La Estrella heeft gesteld dat de van [geïntimeerde] ontvangen juwelen in totaal
167,3 gram wogen. Dit bedrag is het totaal van de in de "facturas de compraventa" genoemde gewichten van de juwelen. Die "facturas de compraventa" zijn ondertekend door [geïntimeerde]. Uit de productie bij de akte houdende aanvulling van eis tevens wijziging (het evaluatierapport van Oduber Golden Palace van 15 januari 2008) leidt het Hof af (door optelling van de in dat rapport genoemde hoeveelheden) dat er volgens dat rapport 401,5 gram goud in de juwelen zat. Het aantal daar genoemde juwelen (vier armbanden, negen ringen, drie kettingen en twee hangers) komt overeen met hetgeen is vermeld op het geschrift getiteld "oronan hipoteca" (productie 2 bij inleidende dagvaarding). Bovendien staat vast dat [geïntimeerde] in totaal Afl. 7.100,00 heeft betaald om de juwelen terug te krijgen, hetgeen zich slecht verdraagt met de stelling dat de juwelen een totaal gewicht van 167,3 gram hadden. Op grond van dit een en ander acht het Hof onvoldoende gemotiveerd betwist dat er 401,5 gram goud in de juwelen zat.
De verkoopopbrengst moet daarom worden gesteld op:
US$ 53.166,78 x 401,5 / 2.000,23 = US$ 10.672,00.
Dit komt bij een wisselkoers van 1,79 overeen met Afl. 19.102,88.
Hierop mag La Estrella Afl. 1.797,00 verhalen (zie rov. 2.13).
Het af te dragen bedrag is dus:
Afl. 19.102,88 - Afl. 1.797,00 = Afl. 17.305,88.
Dat bedrag dient La Estrella aan [geïntimeerde] te vergoeden en komt in de plaats van het door het GEA toegewezen bedrag van Afl. 57.615,00.
2.15
Tegen de toewijzing van de wettelijke rente is geen grief gericht. Die zal worden toegewezen als gevorderd.
2.16
De grieven kunnen verder onbesproken blijven. De vonnissen waarvan beroep dienen te worden vernietigd. De vordering moet alsnog worden toegewezen tot een lager bedrag dan toegewezen in eerste aanleg. La Estrella zal worden veroordeeld in de proceskosten in eerste aanleg, omdat
[geïntimeerde] heeft moeten procederen om een bedrag toegewezen te krijgen. Het hoger beroep slaagt gedeeltelijk. Daarom zullen de proceskosten in hoger beroep worden gecompenseerd.
B E S L I S S I N G
Het Hof:
vernietigt de vonnissen waarvan beroep;
en opnieuw rechtdoende:
veroordeelt La Estrella tot betaling aan [geïntimeerde] van een bedrag van
Afl. 17.305,88, te vermeerderen met de wettelijke rente vanaf 17 februari 2011;
veroordeelt La Estrella in de kosten van het geding in eerste aanleg, aan de zijde van [geïntimeerde] gevallen en tot op heden begroot op Afl. 450,00 aan verschotten en Afl. 1.600,00 aan salaris voor de gemachtigde;
verklaart voornoemde veroordelingen uitvoerbaar bij voorraad;
wijst af het meer of anders gevorderde;
compenseert de proceskosten in hoger beroep aldus dat iedere partij de eigen kosten draagt.

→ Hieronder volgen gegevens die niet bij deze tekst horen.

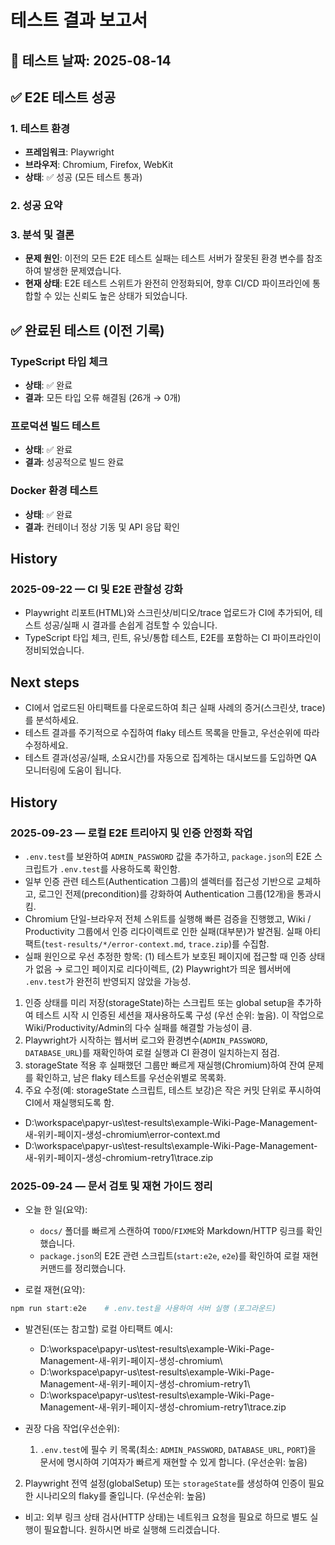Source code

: # 테스트 결과 보고서

## 📅 테스트 날짜: 2025-08-14

## ✅ E2E 테스트 성공

### 1. 테스트 환경

- **프레임워크**: Playwright
- **브라우저**: Chromium, Firefox, WebKit
- **상태**: ✅ 성공 (모든 테스트 통과)

### 2. 성공 요약

### 3. 분석 및 결론

- **문제 원인**: 이전의 모든 E2E 테스트 실패는 테스트 서버가 잘못된 환경 변수를 참조하여 발생한 문제였습니다.
- **현재 상태**: E2E 테스트 스위트가 완전히 안정화되어, 향후 CI/CD 파이프라인에 통합할 수 있는 신뢰도 높은 상태가 되었습니다.

## ✅ 완료된 테스트 (이전 기록)

### TypeScript 타입 체크

- **상태**: ✅ 완료
- **결과**: 모든 타입 오류 해결됨 (26개 → 0개)

### 프로덕션 빌드 테스트

- **상태**: ✅ 완료
- **결과**: 성공적으로 빌드 완료

### Docker 환경 테스트

- **상태**: ✅ 완료
- **결과**: 컨테이너 정상 기동 및 API 응답 확인

## History

### 2025-09-22 — CI 및 E2E 관찰성 강화

- Playwright 리포트(HTML)와 스크린샷/비디오/trace 업로드가 CI에 추가되어, 테스트 성공/실패 시 결과를 손쉽게 검토할 수 있습니다.
- TypeScript 타입 체크, 린트, 유닛/통합 테스트, E2E를 포함하는 CI 파이프라인이 정비되었습니다.

## Next steps

- CI에서 업로드된 아티팩트를 다운로드하여 최근 실패 사례의 증거(스크린샷, trace)를 분석하세요.
- 테스트 결과를 주기적으로 수집하여 flaky 테스트 목록을 만들고, 우선순위에 따라 수정하세요.
- 테스트 결과(성공/실패, 소요시간)를 자동으로 집계하는 대시보드를 도입하면 QA 모니터링에 도움이 됩니다.

## History

### 2025-09-23 — 로컬 E2E 트리아지 및 인증 안정화 작업

- `.env.test`를 보완하여 `ADMIN_PASSWORD` 값을 추가하고, `package.json`의 E2E 스크립트가 `.env.test`를 사용하도록 확인함.
- 일부 인증 관련 테스트(Authentication 그룹)의 셀렉터를 접근성 기반으로 교체하고, 로그인 전제(precondition)를 강화하여 Authentication 그룹(12개)을 통과시킴.
- Chromium 단일-브라우저 전체 스위트를 실행해 빠른 검증을 진행했고, Wiki / Productivity 그룹에서 인증 리다이렉트로 인한 실패(대부분)가 발견됨. 실패 아티팩트(`test-results/*/error-context.md`, `trace.zip`)를 수집함.
- 실패 원인으로 우선 추정한 항목: (1) 테스트가 보호된 페이지에 접근할 때 인증 상태가 없음 → 로그인 페이지로 리다이렉트, (2) Playwright가 띄운 웹서버에 `.env.test`가 완전히 반영되지 않았을 가능성.

1.  인증 상태를 미리 저장(storageState)하는 스크립트 또는 global setup을 추가하여 테스트 시작 시 인증된 세션을 재사용하도록 구성 (우선 순위: 높음). 이 작업으로 Wiki/Productivity/Admin의 다수 실패를 해결할 가능성이 큼.
2.  Playwright가 시작하는 웹서버 로그와 환경변수(`ADMIN_PASSWORD`, `DATABASE_URL`)를 재확인하여 로컬 실행과 CI 환경이 일치하는지 점검.
3.  storageState 적용 후 실패했던 그룹만 빠르게 재실행(Chromium)하여 잔여 문제를 확인하고, 남은 flaky 테스트를 우선순위별로 목록화.
4.  주요 수정(예: storageState 스크립트, 테스트 보강)은 작은 커밋 단위로 푸시하여 CI에서 재실행되도록 함.

- D:\workspace\papyr-us\test-results\example-Wiki-Page-Management-새-위키-페이지-생성-chromium\error-context.md
- D:\workspace\papyr-us\test-results\example-Wiki-Page-Management-새-위키-페이지-생성-chromium-retry1\trace.zip

### 2025-09-24 — 문서 검토 및 재현 가이드 정리

- 오늘 한 일(요약):
  - `docs/` 폴더를 빠르게 스캔하여 `TODO`/`FIXME`와 Markdown/HTTP 링크를 확인했습니다.
  - `package.json`의 E2E 관련 스크립트(`start:e2e`, `e2e`)를 확인하여 로컬 재현 커맨드를 정리했습니다.

- 로컬 재현(요약):

```powershell
npm run start:e2e    # .env.test을 사용하여 서버 실행 (포그라운드)
```

- 발견된(또는 참고할) 로컬 아티팩트 예시:
  - D:\\workspace\\papyr-us\\test-results\\example-Wiki-Page-Management-새-위키-페이지-생성-chromium\\
  - D:\\workspace\\papyr-us\\test-results\\example-Wiki-Page-Management-새-위키-페이지-생성-chromium-retry1\\
  - D:\\workspace\\papyr-us\\test-results\\example-Wiki-Page-Management-새-위키-페이지-생성-chromium-retry1\\trace.zip

- 권장 다음 작업(우선순위):
  1. `.env.test`에 필수 키 목록(최소: `ADMIN_PASSWORD`, `DATABASE_URL`, `PORT`)을 문서에 명시하여 기여자가 빠르게 재현할 수 있게 합니다. (우선순위: 높음)

2.  Playwright 전역 설정(globalSetup) 또는 `storageState`를 생성하여 인증이 필요한 시나리오의 flaky를 줄입니다. (우선순위: 높음)

- 비고: 외부 링크 상태 검사(HTTP 상태)는 네트워크 요청을 필요로 하므로 별도 실행이 필요합니다. 원하시면 바로 실행해 드리겠습니다.
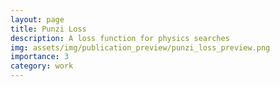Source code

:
 ```yaml
---
layout: page
title: Punzi Loss
description: A loss function for physics searches
img: assets/img/publication_preview/punzi_loss_preview.png
importance: 3
category: work
---
```


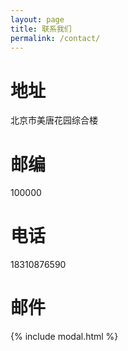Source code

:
 ```yaml
---
layout: page
title: 联系我们
permalink: /contact/
---
```


# 地址
北京市美唐花园综合楼

# 邮编
100000

# 电话
18310876590

# 邮件




{% include modal.html %}
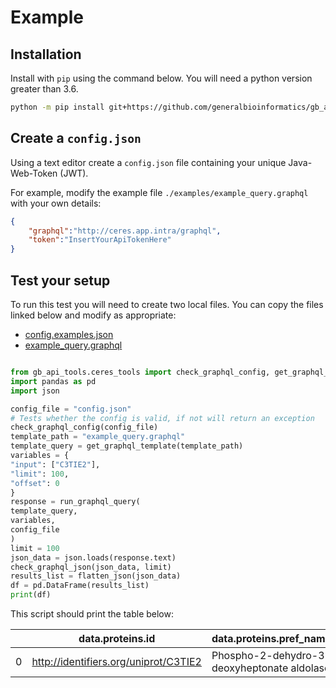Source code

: 
# Example

## Installation

Install with `pip` using the command below. You will need a python version greater than 3.6.

```bash
python -m pip install git+https://github.com/generalbioinformatics/gb_api_tools

```

## Create a `config.json`

Using a text editor create a `config.json` file containing your unique Java-Web-Token (JWT).

For example, modify the example file `./examples/example_query.graphql` with your own details:

```json
{
    "graphql":"http://ceres.app.intra/graphql",
    "token":"InsertYourApiTokenHere"
}
```

## Test your setup

To run this test you will need to create two local files. You can copy the files linked below and modify as appropriate:
- [config.examples.json](https://github.com/generalbioinformatics/gb_api_tools/blob/master/examples/config.examples.json)
- [example_query.graphql](https://github.com/generalbioinformatics/gb_api_tools/blob/master/examples/example_query.graphql)

```python

from gb_api_tools.ceres_tools import check_graphql_config, get_graphql_template, run_graphql_query, check_graphql_json, flatten_json
import pandas as pd
import json

config_file = "config.json"
# Tests whether the config is valid, if not will return an exception
check_graphql_config(config_file)
template_path = "example_query.graphql"
template_query = get_graphql_template(template_path)
variables = {
"input": ["C3TIE2"],
"limit": 100,
"offset": 0
}
response = run_graphql_query(
template_query,
variables,
config_file
)
limit = 100
json_data = json.loads(response.text)
check_graphql_json(json_data, limit)
results_list = flatten_json(json_data)
df = pd.DataFrame(results_list)
print(df)
```

This script should print the table below:

|    | data.proteins.id                      | data.proteins.pref_name                     | data.proteins.alt_name   | data.proteins.gene_name   | data.proteins.synonyms   |
| --- | --- | --- | --- | --- | --- |
|  0 | http://identifiers.org/uniprot/C3TIE2 | Phospho-2-dehydro-3-deoxyheptonate aldolase |                          | aroG                      | aroG_2                   |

Dit vonnis is gewezen door mrs. G.C.C. Lewin, D. Radder en H.J. Fehmers, leden van het Gemeenschappelijk Hof van Justitie van Aruba, Curaçao, Sint Maarten en van Bonaire, Sint Eustatius en Saba en ter openbare terechtzitting van het Hof in Aruba uitgesproken op 23 februari 2016 in tegenwoordigheid van de griffier.